The most prominent feature of SRS compared with typical external beam radiation therapy is that SRS irradiates a high dose of radiation in a single-session. Although hypo-fractionated radiation therapy is also considered a form of SRS recently, the mainstream is still a single-session treatment. It means that SRS accomplishes its clinical outcomes with different radiobiological principles. Instead of anticipating different responses of cells of various alpha–beta ratios, SRS expects every cell in a target to lose its ability to mitose. With an ideal SRS device, we can give a full lethal dose to a target and no irradiation to the surrounding normal cells. In reality, a dose distribution has a finite slope; therefore, some amount of radiation will go to the surrounding normal cells. When we try giving a high enough dose to irradiate malignant tumors, doses to the surrounding normal tissues usually rise over the tolerable limit. It characterizes the main indications of SRS mainly to benign tumors or vascular disease, whereas fractionated radiation therapy is more suitable for malignant tumors.

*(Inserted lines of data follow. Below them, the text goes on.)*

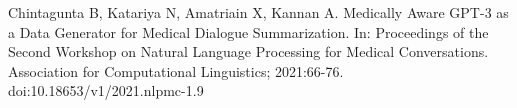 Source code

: \begin{CJK*}{UTF8}{bkai}
{\begin{thebibliography}{00}
Chintagunta B, Katariya N, Amatriain X, Kannan A. Medically Aware GPT-3 as a Data Generator for Medical Dialogue Summarization. In: Proceedings of the Second Workshop on Natural Language Processing for Medical Conversations. Association for Computational Linguistics; 2021:66-76. doi:10.18653/v1/2021.nlpmc-1.9
\end{thebibliography}





}
\end{CJK*}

Though SRS shares similar approaches with modern advanced radiation therapies, it still requires higher-level positioning accuracy, steeper dose gradient, and more careful dose verification. Three main factors determine the positioning accuracy. The mechanical accuracy of a device determines the accuracy to guide the radiation to a predefined target. Modern radiosurgery devices have verified mechanical accuracy of less than a millimeter. The accuracy of the images used for SRS is more problematic than the mechanical accuracy. Computed tomography (CT) images can be easily taken with submillimeter resolutions and thickness, and they are almost free from image distortion. However, magnetic resonance (MR) images usually have slices thicker than a millimeter for better signal-to-noise ratios. Moreover, they have image distortion errors coming from nonuniform magnetic fields. Image distortion errors are even more severe for 3T MR images. It has been proven that obtaining mean MR image distortion errors of approximately half a millimeter is possible using 1.5T MR machines [6]. 3T MR images must be carefully checked if their distortion is well confined to be suitable for SRS. The third factor related to the positioning accuracy is patient motion during irradiation. In cases of intracranial SRS, we can expect no movement of the patient’s head when a stereotactic frame is fixed. For frameless intracranial and body SRS, the target always moves, voluntarily or involuntarily. New SRS devices are equipped with patient-monitoring systems so that the motion can be limited to a submillimeter range or intervene irradiation otherwise.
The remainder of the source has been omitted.